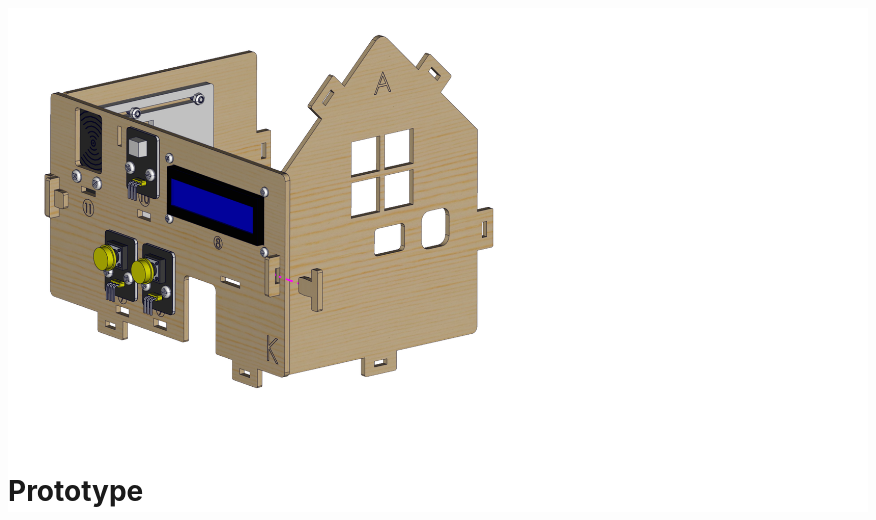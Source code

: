<td><h1><img src="https://raw.githubusercontent.com/keyestudio/KS5009-Keyestudio-Smart-Home-Kit-for-ESP32-Python/master/media/1b66b8276b5bf2ddb2c0250b7747a680.png" style="width:5.43029in;height:4.30344in" /></h1></td>
</tr>
<tr class="odd">
<td><h1></h1>
<h1>Prototype</h1></td>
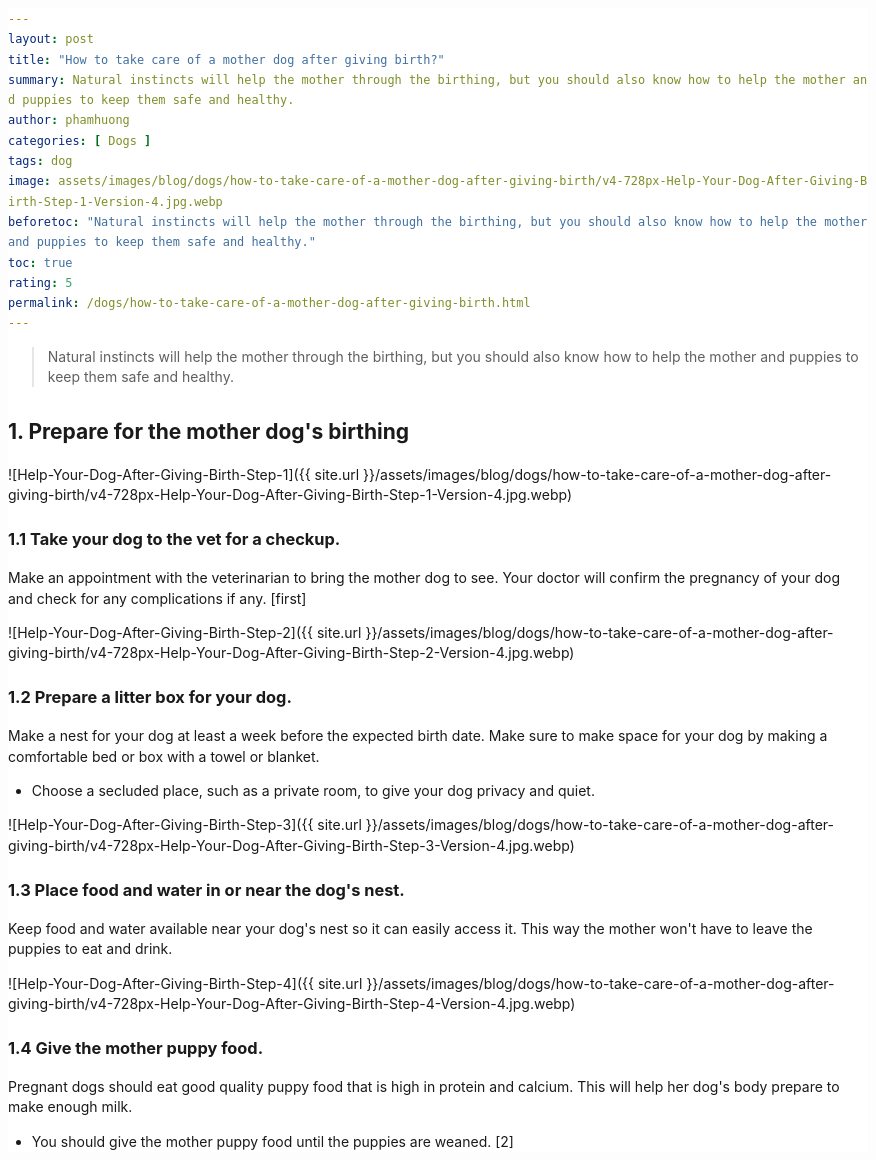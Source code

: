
```yaml
---
layout: post
title: "How to take care of a mother dog after giving birth?"
summary: Natural instincts will help the mother through the birthing, but you should also know how to help the mother and puppies to keep them safe and healthy.
author: phamhuong
categories: [ Dogs ]
tags: dog
image: assets/images/blog/dogs/how-to-take-care-of-a-mother-dog-after-giving-birth/v4-728px-Help-Your-Dog-After-Giving-Birth-Step-1-Version-4.jpg.webp
beforetoc: "Natural instincts will help the mother through the birthing, but you should also know how to help the mother and puppies to keep them safe and healthy."
toc: true
rating: 5
permalink: /dogs/how-to-take-care-of-a-mother-dog-after-giving-birth.html
---
```


> Natural instincts will help the mother through the birthing, but you should also know how to help the mother and puppies to keep them safe and healthy.

## 1. Prepare for the mother dog's birthing

![Help-Your-Dog-After-Giving-Birth-Step-1]({{ site.url }}/assets/images/blog/dogs/how-to-take-care-of-a-mother-dog-after-giving-birth/v4-728px-Help-Your-Dog-After-Giving-Birth-Step-1-Version-4.jpg.webp)

### 1.1 Take your dog to the vet for a checkup. 

Make an appointment with the veterinarian to bring the mother dog to see. Your doctor will confirm the pregnancy of your dog and check for any complications if any. [first]

![Help-Your-Dog-After-Giving-Birth-Step-2]({{ site.url }}/assets/images/blog/dogs/how-to-take-care-of-a-mother-dog-after-giving-birth/v4-728px-Help-Your-Dog-After-Giving-Birth-Step-2-Version-4.jpg.webp)

### 1.2 Prepare a litter box for your dog. 

Make a nest for your dog at least a week before the expected birth date. Make sure to make space for your dog by making a comfortable bed or box with a towel or blanket.
- Choose a secluded place, such as a private room, to give your dog privacy and quiet.

![Help-Your-Dog-After-Giving-Birth-Step-3]({{ site.url }}/assets/images/blog/dogs/how-to-take-care-of-a-mother-dog-after-giving-birth/v4-728px-Help-Your-Dog-After-Giving-Birth-Step-3-Version-4.jpg.webp)

### 1.3 Place food and water in or near the dog's nest. 

Keep food and water available near your dog's nest so it can easily access it. This way the mother won't have to leave the puppies to eat and drink.

![Help-Your-Dog-After-Giving-Birth-Step-4]({{ site.url }}/assets/images/blog/dogs/how-to-take-care-of-a-mother-dog-after-giving-birth/v4-728px-Help-Your-Dog-After-Giving-Birth-Step-4-Version-4.jpg.webp)

### 1.4 Give the mother puppy food. 

Pregnant dogs should eat good quality puppy food that is high in protein and calcium. This will help her dog's body prepare to make enough milk.
- You should give the mother puppy food until the puppies are weaned. [2]
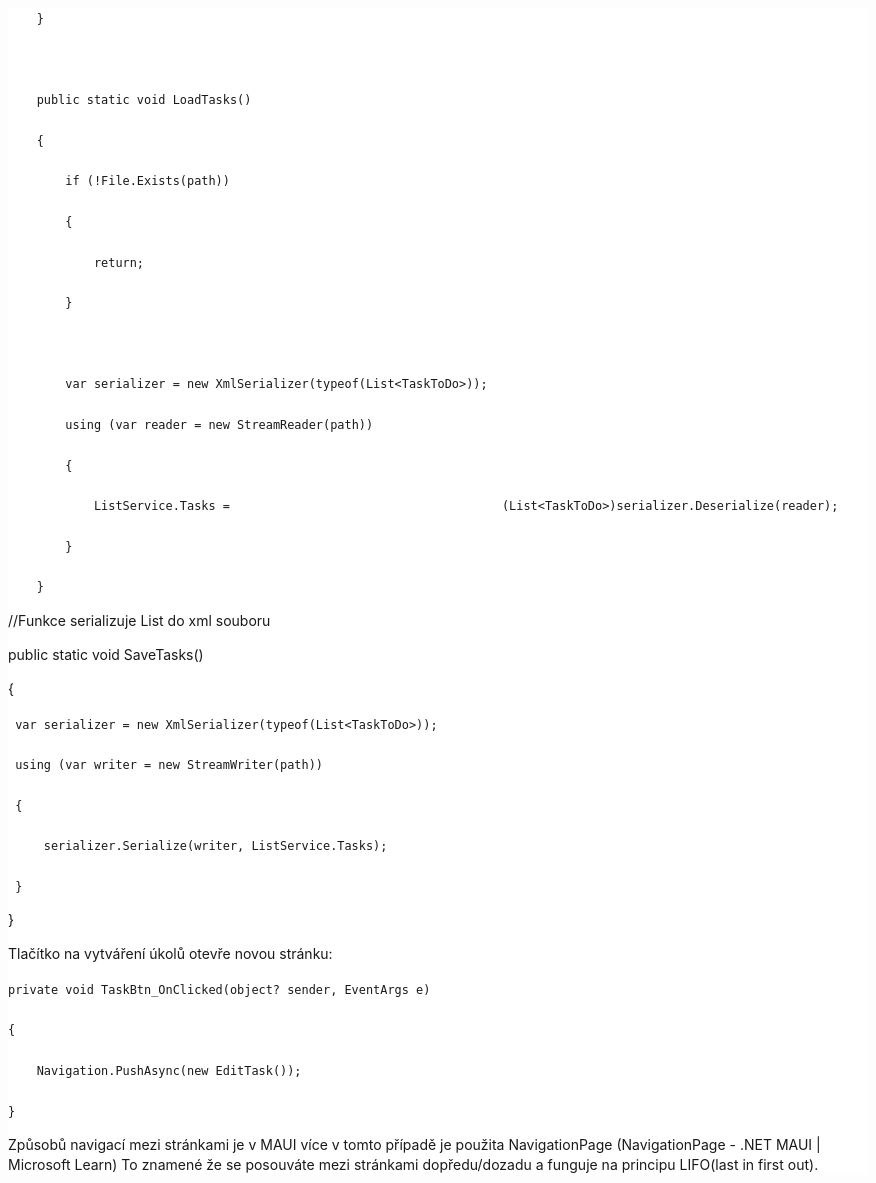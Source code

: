         } 

 

        public static void LoadTasks() 

        { 

            if (!File.Exists(path)) 

            { 

                return; 

            } 

  

            var serializer = new XmlSerializer(typeof(List<TaskToDo>)); 

            using (var reader = new StreamReader(path)) 

            { 

                ListService.Tasks =                                      (List<TaskToDo>)serializer.Deserialize(reader); 

            } 

        } 

 

//Funkce serializuje List do xml souboru 

public static void SaveTasks() 

{ 

     var serializer = new XmlSerializer(typeof(List<TaskToDo>)); 

     using (var writer = new StreamWriter(path)) 

     { 

         serializer.Serialize(writer, ListService.Tasks); 

     } 

} 

 

Tlačítko na vytváření úkolů otevře novou stránku: 

 

    private void TaskBtn_OnClicked(object? sender, EventArgs e) 

    { 

        Navigation.PushAsync(new EditTask()); 

    } 

Způsobů navigací mezi stránkami je v MAUI více v tomto případě je použita NavigationPage (NavigationPage - .NET MAUI | Microsoft Learn) To znamené že se posouváte mezi stránkami dopředu/dozadu a funguje na principu LIFO(last in first out).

^^^^^^^^

• **Instructions for the task**
What lines in the records contain the word "XmlSerializer"? Return each one.

• **Solved exercise**
            var serializer = new XmlSerializer(typeof(List<TaskToDo>)); 
     var serializer = new XmlSerializer(typeof(List<TaskToDo>)); 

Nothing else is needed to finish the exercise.